WORK TO COMPLETE: Every line of the material that includes the word "lava" is to be shown.

PROVIDED INFORMATION START

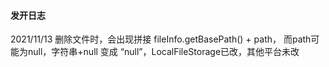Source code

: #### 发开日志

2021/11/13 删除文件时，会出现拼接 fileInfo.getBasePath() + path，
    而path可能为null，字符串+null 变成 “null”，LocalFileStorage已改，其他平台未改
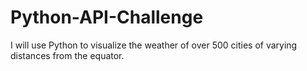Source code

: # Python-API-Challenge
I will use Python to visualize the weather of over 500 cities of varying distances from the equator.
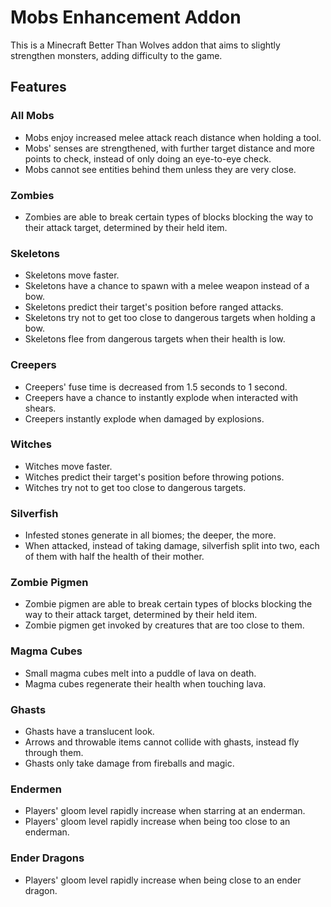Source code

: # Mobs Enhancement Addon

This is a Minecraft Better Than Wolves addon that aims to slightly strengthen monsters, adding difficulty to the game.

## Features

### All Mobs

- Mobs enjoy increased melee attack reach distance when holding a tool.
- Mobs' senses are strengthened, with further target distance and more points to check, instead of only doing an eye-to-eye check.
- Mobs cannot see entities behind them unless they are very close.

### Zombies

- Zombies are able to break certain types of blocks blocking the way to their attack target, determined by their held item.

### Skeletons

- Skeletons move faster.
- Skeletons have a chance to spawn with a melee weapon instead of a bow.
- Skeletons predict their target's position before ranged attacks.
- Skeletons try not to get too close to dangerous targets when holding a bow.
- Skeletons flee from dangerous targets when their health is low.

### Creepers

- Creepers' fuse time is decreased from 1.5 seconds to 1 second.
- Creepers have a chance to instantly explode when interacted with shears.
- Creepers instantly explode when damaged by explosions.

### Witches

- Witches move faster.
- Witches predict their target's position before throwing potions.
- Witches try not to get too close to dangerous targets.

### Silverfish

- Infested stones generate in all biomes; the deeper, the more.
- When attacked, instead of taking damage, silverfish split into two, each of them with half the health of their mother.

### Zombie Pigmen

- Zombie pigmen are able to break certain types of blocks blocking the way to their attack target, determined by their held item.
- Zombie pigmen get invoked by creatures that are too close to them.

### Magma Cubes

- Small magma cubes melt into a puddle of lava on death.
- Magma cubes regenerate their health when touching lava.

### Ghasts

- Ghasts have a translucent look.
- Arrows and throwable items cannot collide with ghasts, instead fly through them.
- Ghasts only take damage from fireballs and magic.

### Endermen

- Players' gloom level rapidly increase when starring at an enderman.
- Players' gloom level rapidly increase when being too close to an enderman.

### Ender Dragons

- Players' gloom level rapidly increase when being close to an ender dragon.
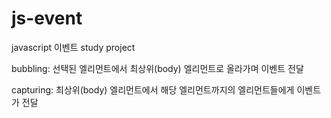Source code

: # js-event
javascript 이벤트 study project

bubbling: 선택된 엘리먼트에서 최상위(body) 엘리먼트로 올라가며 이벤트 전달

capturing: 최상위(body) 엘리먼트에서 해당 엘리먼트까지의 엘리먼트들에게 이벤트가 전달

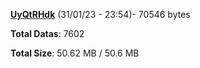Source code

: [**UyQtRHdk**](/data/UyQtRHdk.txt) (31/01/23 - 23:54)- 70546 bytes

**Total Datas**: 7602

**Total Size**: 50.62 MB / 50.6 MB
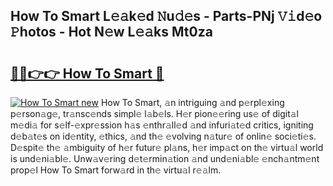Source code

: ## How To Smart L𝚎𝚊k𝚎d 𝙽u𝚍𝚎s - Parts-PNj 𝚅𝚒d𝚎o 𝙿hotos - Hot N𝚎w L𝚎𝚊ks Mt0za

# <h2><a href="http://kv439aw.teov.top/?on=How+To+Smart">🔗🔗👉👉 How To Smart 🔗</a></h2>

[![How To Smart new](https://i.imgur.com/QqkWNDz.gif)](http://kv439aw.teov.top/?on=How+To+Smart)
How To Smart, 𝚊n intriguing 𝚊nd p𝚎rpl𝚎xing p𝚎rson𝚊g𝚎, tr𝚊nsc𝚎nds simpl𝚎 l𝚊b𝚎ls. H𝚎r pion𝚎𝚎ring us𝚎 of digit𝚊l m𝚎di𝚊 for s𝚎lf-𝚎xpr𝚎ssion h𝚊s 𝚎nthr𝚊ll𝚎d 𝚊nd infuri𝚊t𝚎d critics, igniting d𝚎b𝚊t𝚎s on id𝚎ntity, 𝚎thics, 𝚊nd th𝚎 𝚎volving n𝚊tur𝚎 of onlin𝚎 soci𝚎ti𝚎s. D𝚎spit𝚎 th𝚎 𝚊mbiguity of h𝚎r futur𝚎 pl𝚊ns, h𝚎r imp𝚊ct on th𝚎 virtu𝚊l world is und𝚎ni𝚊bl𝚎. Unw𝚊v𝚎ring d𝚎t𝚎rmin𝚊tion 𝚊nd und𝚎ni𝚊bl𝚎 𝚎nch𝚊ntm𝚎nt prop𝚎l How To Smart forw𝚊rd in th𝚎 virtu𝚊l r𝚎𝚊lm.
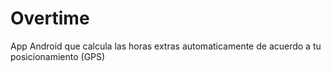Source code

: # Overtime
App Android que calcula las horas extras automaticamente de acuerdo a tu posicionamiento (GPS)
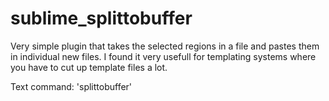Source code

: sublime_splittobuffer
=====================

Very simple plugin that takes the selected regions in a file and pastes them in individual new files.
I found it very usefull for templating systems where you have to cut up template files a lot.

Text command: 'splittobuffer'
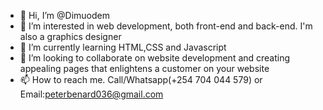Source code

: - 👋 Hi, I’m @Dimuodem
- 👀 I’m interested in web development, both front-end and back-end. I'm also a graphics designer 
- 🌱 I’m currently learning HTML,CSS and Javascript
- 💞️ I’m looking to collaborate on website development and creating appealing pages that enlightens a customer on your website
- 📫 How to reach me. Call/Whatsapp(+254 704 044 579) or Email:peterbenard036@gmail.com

PROVIDED INFORMATION END
PROVIDED INFORMATION START

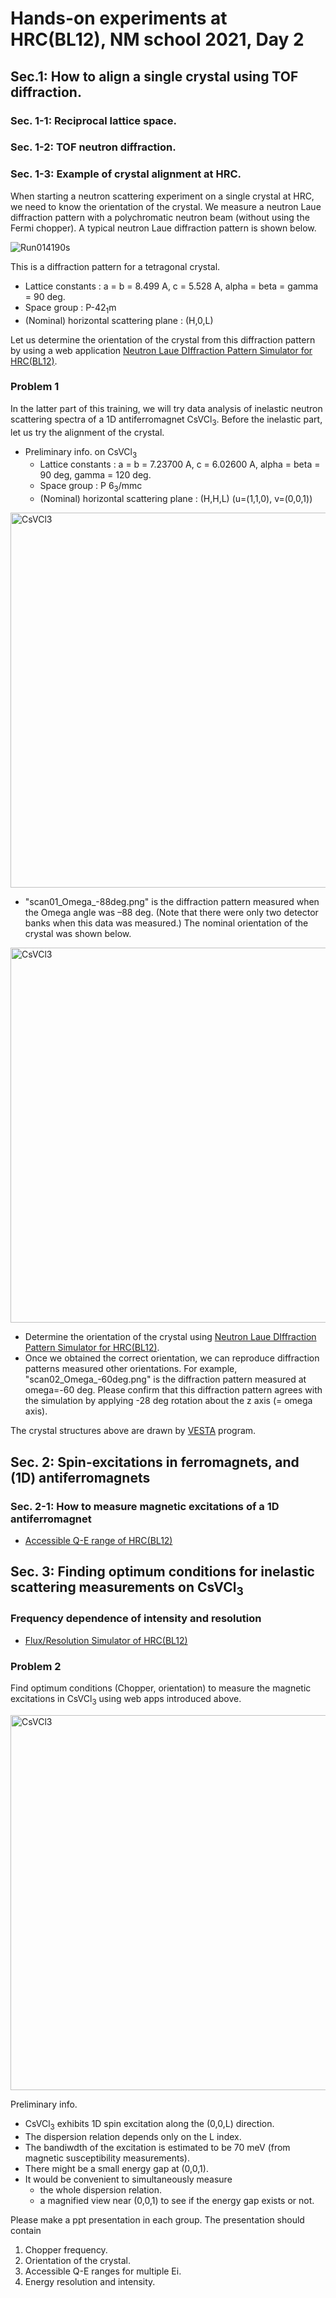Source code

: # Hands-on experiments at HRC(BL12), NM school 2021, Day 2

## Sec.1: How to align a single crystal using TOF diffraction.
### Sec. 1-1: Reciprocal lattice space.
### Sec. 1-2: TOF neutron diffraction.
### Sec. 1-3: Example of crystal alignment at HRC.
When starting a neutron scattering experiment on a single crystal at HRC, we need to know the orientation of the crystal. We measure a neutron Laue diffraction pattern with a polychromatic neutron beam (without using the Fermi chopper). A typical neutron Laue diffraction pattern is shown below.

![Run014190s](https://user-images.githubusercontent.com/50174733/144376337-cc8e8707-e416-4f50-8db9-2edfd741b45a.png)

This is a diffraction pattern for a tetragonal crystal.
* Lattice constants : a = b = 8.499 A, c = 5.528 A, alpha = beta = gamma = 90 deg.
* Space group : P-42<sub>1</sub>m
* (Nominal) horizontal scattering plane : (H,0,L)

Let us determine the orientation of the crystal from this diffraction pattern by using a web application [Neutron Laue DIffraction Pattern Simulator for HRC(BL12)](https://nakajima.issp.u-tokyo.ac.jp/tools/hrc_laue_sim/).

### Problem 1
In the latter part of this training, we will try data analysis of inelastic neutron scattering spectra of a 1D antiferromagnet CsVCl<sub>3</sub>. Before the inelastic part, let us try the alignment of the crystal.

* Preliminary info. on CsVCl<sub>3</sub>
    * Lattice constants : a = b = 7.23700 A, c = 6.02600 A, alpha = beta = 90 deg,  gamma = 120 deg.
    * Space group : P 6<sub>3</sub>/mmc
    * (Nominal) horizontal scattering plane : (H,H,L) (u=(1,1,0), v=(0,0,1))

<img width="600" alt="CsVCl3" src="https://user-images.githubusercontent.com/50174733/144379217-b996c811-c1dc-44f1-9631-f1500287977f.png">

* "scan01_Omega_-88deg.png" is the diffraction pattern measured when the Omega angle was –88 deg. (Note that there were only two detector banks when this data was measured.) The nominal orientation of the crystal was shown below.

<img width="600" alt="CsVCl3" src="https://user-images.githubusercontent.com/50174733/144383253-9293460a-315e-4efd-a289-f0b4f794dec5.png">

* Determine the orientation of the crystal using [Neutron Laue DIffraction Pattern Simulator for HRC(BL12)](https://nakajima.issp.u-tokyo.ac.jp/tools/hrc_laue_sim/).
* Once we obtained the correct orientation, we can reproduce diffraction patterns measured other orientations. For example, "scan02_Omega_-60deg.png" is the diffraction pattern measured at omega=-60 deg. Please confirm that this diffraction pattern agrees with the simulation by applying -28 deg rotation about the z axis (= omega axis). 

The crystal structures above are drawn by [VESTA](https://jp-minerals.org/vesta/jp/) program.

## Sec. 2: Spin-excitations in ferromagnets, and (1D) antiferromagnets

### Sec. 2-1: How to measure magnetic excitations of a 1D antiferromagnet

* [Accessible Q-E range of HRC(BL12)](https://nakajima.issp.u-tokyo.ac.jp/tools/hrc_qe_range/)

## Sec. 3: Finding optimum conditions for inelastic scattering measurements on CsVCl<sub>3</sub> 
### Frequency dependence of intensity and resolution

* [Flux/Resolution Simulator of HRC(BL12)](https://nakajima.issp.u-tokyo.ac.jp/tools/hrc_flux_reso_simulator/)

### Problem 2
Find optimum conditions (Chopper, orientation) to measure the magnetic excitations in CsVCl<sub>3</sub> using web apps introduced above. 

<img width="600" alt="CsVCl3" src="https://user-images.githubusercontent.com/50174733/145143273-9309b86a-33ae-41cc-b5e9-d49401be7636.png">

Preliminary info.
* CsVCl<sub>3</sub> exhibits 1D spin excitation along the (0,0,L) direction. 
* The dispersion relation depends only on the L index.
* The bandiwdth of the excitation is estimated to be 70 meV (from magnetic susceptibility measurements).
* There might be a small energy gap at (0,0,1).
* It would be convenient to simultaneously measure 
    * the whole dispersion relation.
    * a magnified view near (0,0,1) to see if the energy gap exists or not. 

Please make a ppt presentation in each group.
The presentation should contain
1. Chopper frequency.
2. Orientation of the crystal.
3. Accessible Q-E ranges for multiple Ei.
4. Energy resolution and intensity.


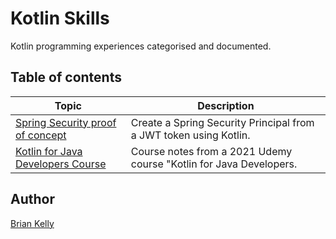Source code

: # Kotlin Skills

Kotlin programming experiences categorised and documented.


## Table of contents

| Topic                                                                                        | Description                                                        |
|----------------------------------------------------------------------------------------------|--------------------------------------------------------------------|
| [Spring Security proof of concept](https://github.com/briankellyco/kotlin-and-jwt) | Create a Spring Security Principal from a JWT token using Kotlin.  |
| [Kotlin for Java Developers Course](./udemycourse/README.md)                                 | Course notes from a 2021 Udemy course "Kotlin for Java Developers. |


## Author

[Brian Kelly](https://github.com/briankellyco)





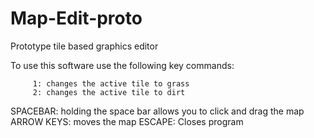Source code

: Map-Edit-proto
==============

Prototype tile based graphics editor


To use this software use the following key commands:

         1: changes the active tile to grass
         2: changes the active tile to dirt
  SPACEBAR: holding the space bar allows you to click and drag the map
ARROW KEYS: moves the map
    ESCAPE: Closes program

PROVIDED INFORMATION END

ANSWER SECTION:
- Small magma cubes melt into a puddle of lava on death.
- Magma cubes regenerate their health when touching lava.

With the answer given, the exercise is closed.